[DATASET]:
--- START ---

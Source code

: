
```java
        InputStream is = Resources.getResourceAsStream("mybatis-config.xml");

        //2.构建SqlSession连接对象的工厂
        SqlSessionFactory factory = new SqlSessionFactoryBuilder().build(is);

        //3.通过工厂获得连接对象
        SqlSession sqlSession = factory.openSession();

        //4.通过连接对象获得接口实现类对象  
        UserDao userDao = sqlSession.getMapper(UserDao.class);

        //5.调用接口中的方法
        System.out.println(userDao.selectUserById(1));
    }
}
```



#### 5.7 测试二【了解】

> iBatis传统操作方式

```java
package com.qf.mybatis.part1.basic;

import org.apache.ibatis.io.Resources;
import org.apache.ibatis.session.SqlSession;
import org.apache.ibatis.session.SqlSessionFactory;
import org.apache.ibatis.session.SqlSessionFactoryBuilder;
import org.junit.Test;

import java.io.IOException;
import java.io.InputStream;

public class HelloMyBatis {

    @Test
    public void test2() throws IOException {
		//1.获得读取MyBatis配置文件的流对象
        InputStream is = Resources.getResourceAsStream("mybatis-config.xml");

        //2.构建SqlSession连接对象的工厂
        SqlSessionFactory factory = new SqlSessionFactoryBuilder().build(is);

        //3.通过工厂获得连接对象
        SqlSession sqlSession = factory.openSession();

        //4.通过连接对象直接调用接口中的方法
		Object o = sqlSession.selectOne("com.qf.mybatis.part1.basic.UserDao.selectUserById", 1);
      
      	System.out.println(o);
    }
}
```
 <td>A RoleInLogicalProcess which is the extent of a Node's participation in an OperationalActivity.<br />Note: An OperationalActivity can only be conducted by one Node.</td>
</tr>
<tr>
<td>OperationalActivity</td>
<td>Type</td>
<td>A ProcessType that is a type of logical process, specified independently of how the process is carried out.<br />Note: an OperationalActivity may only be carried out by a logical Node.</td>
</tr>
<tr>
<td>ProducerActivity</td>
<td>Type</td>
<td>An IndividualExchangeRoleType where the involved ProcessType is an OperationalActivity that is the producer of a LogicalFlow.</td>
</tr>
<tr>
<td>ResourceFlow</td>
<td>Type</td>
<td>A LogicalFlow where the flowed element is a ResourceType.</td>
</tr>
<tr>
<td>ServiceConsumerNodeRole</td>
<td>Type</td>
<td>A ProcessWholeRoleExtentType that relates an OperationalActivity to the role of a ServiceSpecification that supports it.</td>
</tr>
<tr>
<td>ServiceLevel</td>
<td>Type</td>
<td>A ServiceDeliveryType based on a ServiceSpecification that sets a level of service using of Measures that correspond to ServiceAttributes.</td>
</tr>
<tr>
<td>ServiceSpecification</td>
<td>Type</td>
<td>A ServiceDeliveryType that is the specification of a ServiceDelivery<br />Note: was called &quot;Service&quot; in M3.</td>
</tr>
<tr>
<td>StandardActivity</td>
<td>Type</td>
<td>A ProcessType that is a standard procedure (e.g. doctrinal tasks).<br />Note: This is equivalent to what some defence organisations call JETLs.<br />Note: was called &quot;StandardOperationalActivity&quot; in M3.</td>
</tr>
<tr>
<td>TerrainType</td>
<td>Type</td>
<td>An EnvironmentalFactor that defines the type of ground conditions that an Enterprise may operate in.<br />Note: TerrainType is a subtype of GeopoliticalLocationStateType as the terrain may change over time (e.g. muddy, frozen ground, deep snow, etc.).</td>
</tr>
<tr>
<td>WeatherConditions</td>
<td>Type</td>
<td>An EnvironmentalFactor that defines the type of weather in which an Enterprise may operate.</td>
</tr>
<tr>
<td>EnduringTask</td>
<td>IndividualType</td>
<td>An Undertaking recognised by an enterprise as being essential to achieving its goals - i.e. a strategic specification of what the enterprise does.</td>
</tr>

--- END ---

[TASK STATEMENT]:
Give the data again, exactly.

[EXERCISE OUTPUT]:
Source code

:
```java
        InputStream is = Resources.getResourceAsStream("mybatis-config.xml");

        //2.构建SqlSession连接对象的工厂
        SqlSessionFactory factory = new SqlSessionFactoryBuilder().build(is);

        //3.通过工厂获得连接对象
        SqlSession sqlSession = factory.openSession();

        //4.通过连接对象获得接口实现类对象  
        UserDao userDao = sqlSession.getMapper(UserDao.class);

        //5.调用接口中的方法
        System.out.println(userDao.selectUserById(1));
    }
}
```



#### 5.7 测试二【了解】

> iBatis传统操作方式

```java
package com.qf.mybatis.part1.basic;

import org.apache.ibatis.io.Resources;
import org.apache.ibatis.session.SqlSession;
import org.apache.ibatis.session.SqlSessionFactory;
import org.apache.ibatis.session.SqlSessionFactoryBuilder;
import org.junit.Test;

import java.io.IOException;
import java.io.InputStream;

public class HelloMyBatis {

    @Test
    public void test2() throws IOException {
		//1.获得读取MyBatis配置文件的流对象
        InputStream is = Resources.getResourceAsStream("mybatis-config.xml");

        //2.构建SqlSession连接对象的工厂
        SqlSessionFactory factory = new SqlSessionFactoryBuilder().build(is);

        //3.通过工厂获得连接对象
        SqlSession sqlSession = factory.openSession();

        //4.通过连接对象直接调用接口中的方法
		Object o = sqlSession.selectOne("com.qf.mybatis.part1.basic.UserDao.selectUserById", 1);
      
      	System.out.println(o);
    }
}
```
 <td>A RoleInLogicalProcess which is the extent of a Node's participation in an OperationalActivity.<br />Note: An OperationalActivity can only be conducted by one Node.</td>
</tr>
<tr>
<td>OperationalActivity</td>
<td>Type</td>
<td>A ProcessType that is a type of logical process, specified independently of how the process is carried out.<br />Note: an OperationalActivity may only be carried out by a logical Node.</td>
</tr>
<tr>
<td>ProducerActivity</td>
<td>Type</td>
<td>An IndividualExchangeRoleType where the involved ProcessType is an OperationalActivity that is the producer of a LogicalFlow.</td>
</tr>
<tr>
<td>ResourceFlow</td>
<td>Type</td>
<td>A LogicalFlow where the flowed element is a ResourceType.</td>
</tr>
<tr>
<td>ServiceConsumerNodeRole</td>
<td>Type</td>
<td>A ProcessWholeRoleExtentType that relates an OperationalActivity to the role of a ServiceSpecification that supports it.</td>
</tr>
<tr>
<td>ServiceLevel</td>
<td>Type</td>
<td>A ServiceDeliveryType based on a ServiceSpecification that sets a level of service using of Measures that correspond to ServiceAttributes.</td>
</tr>
<tr>
<td>ServiceSpecification</td>
<td>Type</td>
<td>A ServiceDeliveryType that is the specification of a ServiceDelivery<br />Note: was called &quot;Service&quot; in M3.</td>
</tr>
<tr>
<td>StandardActivity</td>
<td>Type</td>
<td>A ProcessType that is a standard procedure (e.g. doctrinal tasks).<br />Note: This is equivalent to what some defence organisations call JETLs.<br />Note: was called &quot;StandardOperationalActivity&quot; in M3.</td>
</tr>
<tr>
<td>TerrainType</td>
<td>Type</td>
<td>An EnvironmentalFactor that defines the type of ground conditions that an Enterprise may operate in.<br />Note: TerrainType is a subtype of GeopoliticalLocationStateType as the terrain may change over time (e.g. muddy, frozen ground, deep snow, etc.).</td>
</tr>
<tr>
<td>WeatherConditions</td>
<td>Type</td>
<td>An EnvironmentalFactor that defines the type of weather in which an Enterprise may operate.</td>
</tr>
<tr>
<td>EnduringTask</td>
<td>IndividualType</td>
<td>An Undertaking recognised by an enterprise as being essential to achieving its goals - i.e. a strategic specification of what the enterprise does.</td>
</tr>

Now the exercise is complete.